### WORK REQUEST
Beginning at the line that contains "using motorized fader.", write out each remaining line of the entries below exactly as it stands.

PROVIDED RECORDS START

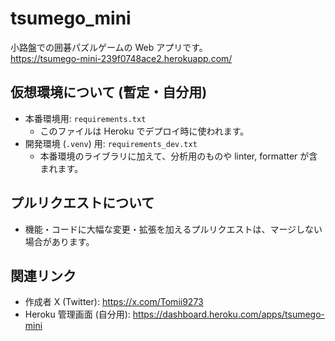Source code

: # tsumego_mini

小路盤での囲碁パズルゲームの Web アプリです。  
https://tsumego-mini-239f0748ace2.herokuapp.com/

## 仮想環境について (暫定・自分用)

- 本番環境用: `requirements.txt`
  - このファイルは Heroku でデプロイ時に使われます。
- 開発環境 (`.venv`) 用: `requirements_dev.txt`
  - 本番環境のライブラリに加えて、分析用のものや linter, formatter が含まれます。

## プルリクエストについて

- 機能・コードに大幅な変更・拡張を加えるプルリクエストは、マージしない場合があります。

## 関連リンク

- 作成者 X (Twitter): https://x.com/Tomii9273
- Heroku 管理画面 (自分用): https://dashboard.heroku.com/apps/tsumego-mini
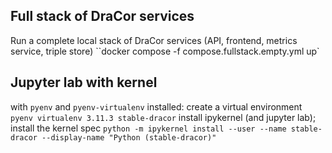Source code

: ## Full stack of DraCor services
Run a complete local stack of DraCor services (API, frontend, metrics service, triple store)
``docker compose -f compose.fullstack.empty.yml up`


## Jupyter lab with kernel
with `pyenv` and `pyenv-virtualenv` installed:
create a virtual environment `pyenv virtualenv 3.11.3 stable-dracor`
install ipykernel (and jupyter lab); install the kernel spec
`python -m ipykernel install --user --name stable-dracor --display-name "Python (stable-dracor)"`

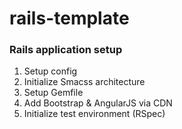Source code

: # rails-template

### Rails application setup

1. Setup config
2. Initialize Smacss architecture
3. Setup Gemfile
4. Add Bootstrap & AngularJS via CDN
5. Initialize test environment (RSpec)
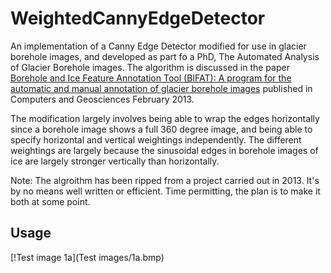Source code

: # WeightedCannyEdgeDetector

An implementation of a Canny Edge Detector modified for use in glacier borehole images, and developed as part fo a PhD, The Automated Analysis of Glacier Borehole images. The algorithm is discussed in the paper [Borehole and Ice Feature Annotation Tool (BIFAT): A program for the automatic and manual annotation of glacier borehole images](https://www.sciencedirect.com/science/article/abs/pii/S0098300412003111) published in Computers and Geosciences February 2013.

The modification largely involves being able to wrap the edges horizontally since a borehole image shows a full 360 degree image, and being able to specify horizontal and vertical weightings independently. The different weightings are largely because the sinusoidal edges in borehole images of ice are largely stronger vertically than horizontally. 

Note: The algroithm has been ripped from a project carried out in 2013. It's by no means well written or efficient. Time permitting, the plan is to make it both at some point.

## Usage

[!Test image 1a](Test images/1a.bmp)



 

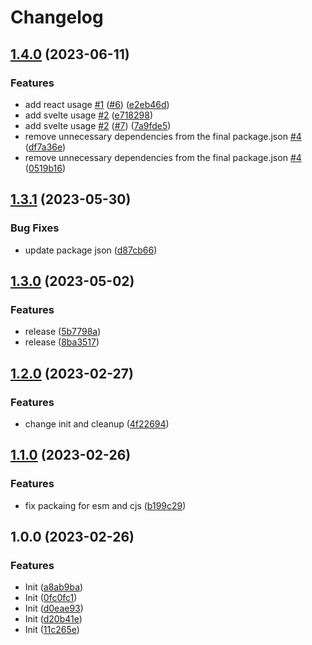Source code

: # Changelog

## [1.4.0](https://github.com/rehanvdm/serverless-website-analytics-client/compare/v1.3.1...v1.4.0) (2023-06-11)


### Features

* add react usage [#1](https://github.com/rehanvdm/serverless-website-analytics-client/issues/1) ([#6](https://github.com/rehanvdm/serverless-website-analytics-client/issues/6)) ([e2eb46d](https://github.com/rehanvdm/serverless-website-analytics-client/commit/e2eb46dd5b5ae6849442a42ee76836609997fc9b))
* add svelte usage [#2](https://github.com/rehanvdm/serverless-website-analytics-client/issues/2) ([e718298](https://github.com/rehanvdm/serverless-website-analytics-client/commit/e7182982ceb0abb0104e276d9956086067bb3cb7))
* add svelte usage [#2](https://github.com/rehanvdm/serverless-website-analytics-client/issues/2) ([#7](https://github.com/rehanvdm/serverless-website-analytics-client/issues/7)) ([7a9fde5](https://github.com/rehanvdm/serverless-website-analytics-client/commit/7a9fde5e289f5456901ab08137727e062ef5af20))
* remove unnecessary dependencies from the final package.json [#4](https://github.com/rehanvdm/serverless-website-analytics-client/issues/4) ([df7a36e](https://github.com/rehanvdm/serverless-website-analytics-client/commit/df7a36ecb006ecbf4e316519fb0bf5d22d28a0b6))
* remove unnecessary dependencies from the final package.json [#4](https://github.com/rehanvdm/serverless-website-analytics-client/issues/4) ([0519b16](https://github.com/rehanvdm/serverless-website-analytics-client/commit/0519b1685d257ade29d7966f3a2e8172eb1a2f31))

## [1.3.1](https://github.com/rehanvdm/serverless-website-analytics-client/compare/v1.3.0...v1.3.1) (2023-05-30)


### Bug Fixes

* update package json ([d87cb66](https://github.com/rehanvdm/serverless-website-analytics-client/commit/d87cb6633a13e76e509c52bb9f98efa2c8b56d9f))

## [1.3.0](https://github.com/rehanvdm/serverless-website-analytics-client-development/compare/v1.2.0...v1.3.0) (2023-05-02)


### Features

* release ([5b7798a](https://github.com/rehanvdm/serverless-website-analytics-client-development/commit/5b7798a08a6e9a69a7c59a3034096bfb568942dc))
* release ([8ba3517](https://github.com/rehanvdm/serverless-website-analytics-client-development/commit/8ba35170646cd3532a43eb8158627a040c1d6946))

## [1.2.0](https://github.com/rehanvdm/serverless-website-analytics-client-development/compare/v1.1.0...v1.2.0) (2023-02-27)


### Features

* change init and cleanup ([4f22694](https://github.com/rehanvdm/serverless-website-analytics-client-development/commit/4f22694a67a333b4e146d5da2c0683292b95256e))

## [1.1.0](https://github.com/rehanvdm/serverless-website-analytics-client-development/compare/v1.0.0...v1.1.0) (2023-02-26)


### Features

* fix packaing for esm and cjs ([b199c29](https://github.com/rehanvdm/serverless-website-analytics-client-development/commit/b199c295239c89ceca0aa6df44b67f3a25e2c05b))

## 1.0.0 (2023-02-26)


### Features

* Init ([a8ab9ba](https://github.com/rehanvdm/serverless-website-analytics-client-development/commit/a8ab9bad17944f9ee17551d336b8bcc19402472d))
* Init ([0fc0fc1](https://github.com/rehanvdm/serverless-website-analytics-client-development/commit/0fc0fc1bea4923201fec7c61f0e64869d5ed966a))
* Init ([d0eae93](https://github.com/rehanvdm/serverless-website-analytics-client-development/commit/d0eae93183b3ed79af51b9a88780969790df5e93))
* Init ([d20b41e](https://github.com/rehanvdm/serverless-website-analytics-client-development/commit/d20b41eb5784dc3b4a01f518bf79f64443bcb018))
* Init ([11c265e](https://github.com/rehanvdm/serverless-website-analytics-client-development/commit/11c265e88f07d79cb52f4e36e0530c7dc2ccc8a2))

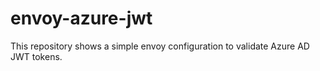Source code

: # envoy-azure-jwt
This repository shows a simple envoy configuration to validate Azure AD JWT tokens.

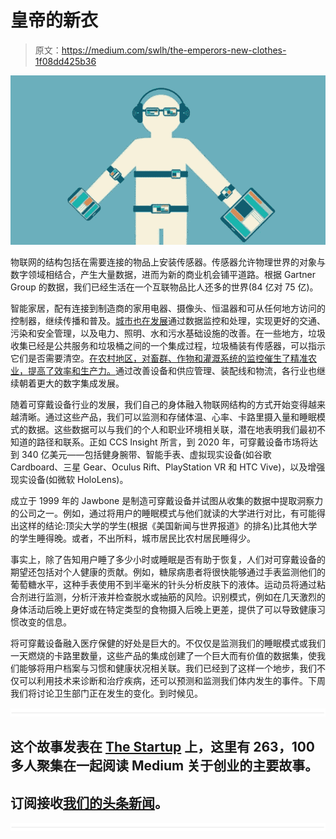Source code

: # 皇帝的新衣

> 原文：<https://medium.com/swlh/the-emperors-new-clothes-1f08dd425b36>

![](img/4f04839d4324dda6ab86356b269225e5.png)

物联网的结构包括在需要连接的物品上安装传感器。传感器允许物理世界的对象与数字领域相结合，产生大量数据，进而为新的商业机会铺平道路。根据 Gartner Group 的数据，我们已经生活在一个互联物品比人还多的世界(84 亿对 75 亿)。

智能家居，配有连接到制造商的家用电器、摄像头、恒温器和可从任何地方访问的控制器，继续传播和普及。[城市也在发展](https://breathepublication.com/smart-cities-549ff0ecf0a1)通过数据监控和处理，实现更好的交通、污染和安全管理，以及电力、照明、水和污水基础设施的改善。在一些地方，垃圾收集已经是公共服务和垃圾桶之间的一个集成过程，垃圾桶装有传感器，可以指示它们是否需要清空。[在农村地区，对畜群、作物和灌溉系统的监控催生了精准农业，提高了效率和生产力。](https://breathepublication.com/a-matter-of-survival-c41fbf334e96)通过改善设备和供应管理、装配线和物流，各行业也继续朝着更大的数字集成发展。

随着可穿戴设备行业的发展，我们自己的身体融入物联网结构的方式开始变得越来越清晰。通过这些产品，我们可以监测和存储体温、心率、卡路里摄入量和睡眠模式的数据。这些数据可以与我们的个人和职业环境相关联，潜在地表明我们最初不知道的路径和联系。正如 CCS Insight 所言，到 2020 年，可穿戴设备市场将达到 340 亿美元——包括健身腕带、智能手表、虚拟现实设备(如谷歌 Cardboard、三星 Gear、Oculus Rift、PlayStation VR 和 HTC Vive)，以及增强现实设备(如微软 HoloLens)。

成立于 1999 年的 Jawbone 是制造可穿戴设备并试图从收集的数据中提取洞察力的公司之一。例如，通过将用户的睡眠模式与他们就读的大学进行对比，有可能得出这样的结论:顶尖大学的学生(根据《美国新闻与世界报道》的排名)比其他大学的学生睡得晚。或者，不出所料，城市居民比农村居民睡得少。

事实上，除了告知用户睡了多少小时或睡眠是否有助于恢复，人们对可穿戴设备的期望还包括对个人健康的贡献。例如，糖尿病患者将很快能够通过手表监测他们的葡萄糖水平，这种手表使用不到半毫米的针头分析皮肤下的液体。运动员将通过粘合剂进行监测，分析汗液并检查脱水或抽筋的风险。识别模式，例如在几天激烈的身体活动后晚上更好或在特定类型的食物摄入后晚上更差，提供了可以导致健康习惯改变的信息。

将可穿戴设备融入医疗保健的好处是巨大的。不仅仅是监测我们的睡眠模式或我们一天燃烧的卡路里数量，这些产品的集成创建了一个巨大而有价值的数据集，使我们能够将用户档案与习惯和健康状况相关联。我们已经到了这样一个地步，我们不仅可以利用技术来诊断和治疗疾病，还可以预测和监测我们体内发生的事件。下周我们将讨论卫生部门正在发生的变化。到时候见。

![](img/731acf26f5d44fdc58d99a6388fe935d.png)

## 这个故事发表在 [The Startup](https://medium.com/swlh) 上，这里有 263，100 多人聚集在一起阅读 Medium 关于创业的主要故事。

## 订阅接收[我们的头条新闻](http://growthsupply.com/the-startup-newsletter/)。

![](img/731acf26f5d44fdc58d99a6388fe935d.png)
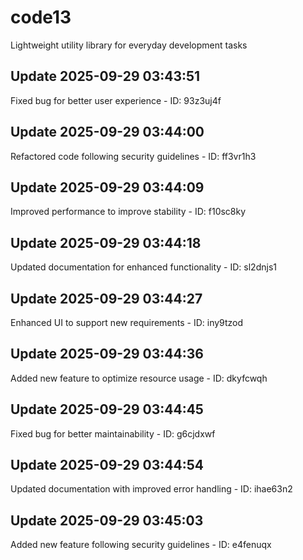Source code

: # code13
Lightweight utility library for everyday development tasks

## Update 2025-09-29 03:43:51
Fixed bug for better user experience - ID: 93z3uj4f


## Update 2025-09-29 03:44:00
Refactored code following security guidelines - ID: ff3vr1h3


## Update 2025-09-29 03:44:09
Improved performance to improve stability - ID: f10sc8ky


## Update 2025-09-29 03:44:18
Updated documentation for enhanced functionality - ID: sl2dnjs1


## Update 2025-09-29 03:44:27
Enhanced UI to support new requirements - ID: iny9tzod


## Update 2025-09-29 03:44:36
Added new feature to optimize resource usage - ID: dkyfcwqh


## Update 2025-09-29 03:44:45
Fixed bug for better maintainability - ID: g6cjdxwf


## Update 2025-09-29 03:44:54
Updated documentation with improved error handling - ID: ihae63n2


## Update 2025-09-29 03:45:03
Added new feature following security guidelines - ID: e4fenuqx

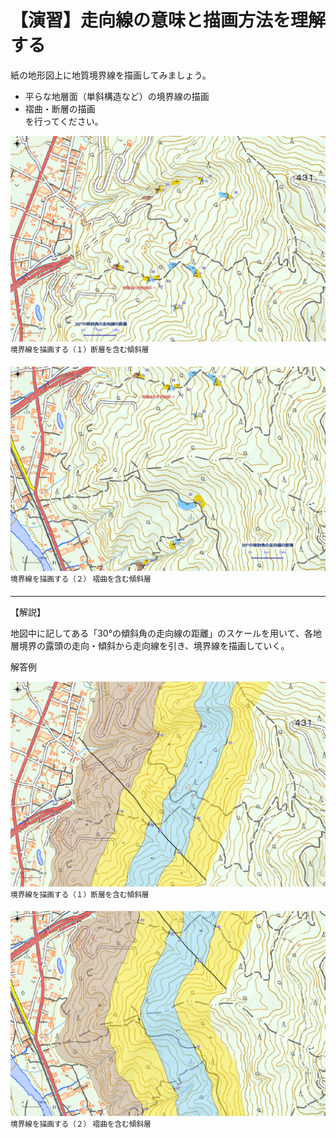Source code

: # 【演習】走向線の意味と描画方法を理解する  
 
紙の地形図上に地質境界線を描画してみましょう。  
* 平らな地層面（単斜構造など）の境界線の描画
* 褶曲・断層の描画  
を行ってください。  

![境界線を描画する1](./img/chapter07_07.png)  
<sup>境界線を描画する（１）断層を含む傾斜層</sup>  

![境界線を描画する2](./img/chapter07_08.png)  
<sup>境界線を描画する（２） 褶曲を含む傾斜層</sup>  

***  

【解説】  

地図中に記してある「30°の傾斜角の走向線の距離」のスケールを用いて、各地層境界の露頭の走向・傾斜から走向線を引き、境界線を描画していく。

解答例  

![境界線を描画する1](./img/task_07_1_1.png)  
<sup>境界線を描画する（１）断層を含む傾斜層</sup>  

![境界線を描画する2](./img/task_07_1_2.png)  
<sup>境界線を描画する（２） 褶曲を含む傾斜層</sup>  
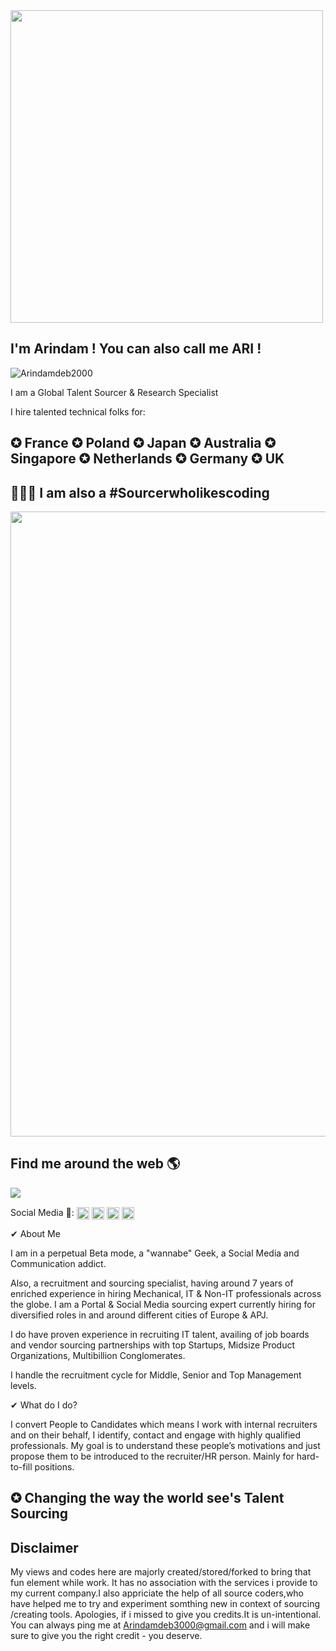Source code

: <img src="https://cdn.dribbble.com/users/1418633/screenshots/5106121/hi-dribbble-studiotale.gif" align="centre" height="undefined" width="500" />
</div>
<h2 align="left">I'm Arindam ! You can also call me ARI !</h2>


<div align="centre">
<p align="left"> <img src="https://github-readme-stats.vercel.app/api?username=Arindamdeb2000&show_icons=true" alt="Arindamdeb2000" /> </p>


I am a Global Talent Sourcer & Research Specialist



I hire talented technical folks for: <h2 align="left">✪ France ✪ Poland ✪ Japan ✪ Australia ✪ Singapore ✪ Netherlands ✪ Germany ✪ UK</h2> 

<h2 align="centre">👨🏾‍💻 I am also a #Sourcerwholikescoding</h2>
<img src="https://ampron.eu/wp-content/uploads/2019/01/code-developer.gif" align="centre" height="undefined" width="1000" />
</div>

<h2 align="left">Find me around the web 🌎</h2>

<div align="center">
<img src="https://komarev.com/ghpvc/?username=arindamdeb2000&&style=flat-square" align="left" />
</div>

<br />
<p align="left">Social Media 🔗:
<a href="https://twitter.com/Arindamdeb3000" target="blank"><img align="center" src="https://cdn.jsdelivr.net/npm/simple-icons@3.0.1/icons/twitter.svg" alt="Arindamdeb2000" height="20" width="20" /></a>
<a href="https://linkedin.com/in/arindamdeb" target="blank"><img align="center" src="https://cdn.jsdelivr.net/npm/simple-icons@3.0.1/icons/linkedin.svg" alt="Arindamdeb2000" height="20" width="20" /></a>
<a href="https://fb.com/Arindamdeb3000" target="blank"><img align="center" src="https://cdn.jsdelivr.net/npm/simple-icons@3.0.1/icons/facebook.svg" alt="Arindamdeb2000" height="20" width="20" /></a>
<a href="https://instagram.com/Arindamdeb3000" target="blank"><img align="center" src="https://cdn.jsdelivr.net/npm/simple-icons@3.0.1/icons/instagram.svg" alt="Arindamdeb2000" height="20" width="20" /></a>
</p>

✔ About Me

I am in a perpetual Beta mode, a "wannabe" Geek, a Social Media and Communication addict.

Also, a recruitment and sourcing specialist, having around 7 years of enriched experience in hiring Mechanical, IT & Non-IT professionals across the globe. I am a Portal & Social Media sourcing expert currently hiring for diversified roles in and around different cities of Europe & APJ.

I do have proven experience in recruiting IT talent, availing of job boards and vendor sourcing partnerships with top Startups, Midsize Product Organizations, Multibillion Conglomerates.

I handle the recruitment cycle for Middle, Senior and Top Management levels.

✔ What do I do?

I convert People to Candidates which means I work with internal recruiters and on their behalf, I identify, contact and engage with highly qualified professionals. My goal is to understand these people’s motivations and just propose them to be introduced to the recruiter/HR person. Mainly for hard-to-fill positions.

<h2 align="left">✪ Changing the way the world see's Talent Sourcing</h2> 



<h2 align="left">Disclaimer</h2> 

My views and codes here are majorly created/stored/forked to bring that fun element while work. It has no association with the services i provide to my current company.I also appriciate the help of all source coders,who have helped me to try and experiment somthing new in context of sourcing /creating tools. Apologies, if i missed to give you credits.It is un-intentional. You can always ping me at Arindamdeb3000@gmail.com and i will  make sure to give you the right credit -  you deserve.   
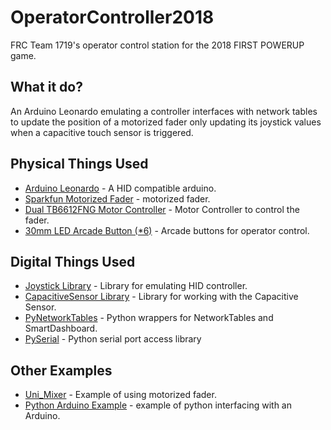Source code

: # OperatorController2018
FRC Team 1719's operator control station for the 2018 FIRST POWERUP game.

## What it do?
An Arduino Leonardo emulating a controller interfaces with network tables to update the position of a motorized fader only updating its joystick values when a capacitive touch sensor is triggered.

## Physical Things Used

* [Arduino Leonardo](https://store.arduino.cc/usa/arduino-leonardo-with-headers) - A HID compatible arduino.
* [Sparkfun Motorized Fader](https://www.sparkfun.com/products/10976) - motorized fader.
* [Dual TB6612FNG Motor Controller](https://www.sparkfun.com/products/14450) - Motor Controller to control the fader.
* [30mm LED Arcade Button (*6)](https://www.adafruit.com/product/474) - Arcade buttons for operator control.

## Digital Things Used
* [Joystick Library](https://github.com/MHeironimus/ArduinoJoystickLibrary) - Library for emulating HID controller.
* [CapacitiveSensor Library](https://github.com/PaulStoffregen/CapacitiveSensor) - Library for working with the Capacitive Sensor.
* [PyNetworkTables](https://github.com/robotpy/pynetworktables) - Python wrappers for NetworkTables and SmartDashboard.
* [PySerial](https://github.com/pyserial/pyserial) - Python serial port access library

## Other Examples
* [Uni_Mixer](https://github.com/beausilver/uni_mixer/) - Example of using motorized fader.
* [Python Arduino Example](https://github.com/headrotor/Python-Arduino-example/) - example of python interfacing with an Arduino.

PROVIDED RECORDS END

### SOLUTION BELOW
* [Uni_Mixer](https://github.com/beausilver/uni_mixer/) - Example of using motorized fader.
* [Python Arduino Example](https://github.com/headrotor/Python-Arduino-example/) - example of python interfacing with an Arduino.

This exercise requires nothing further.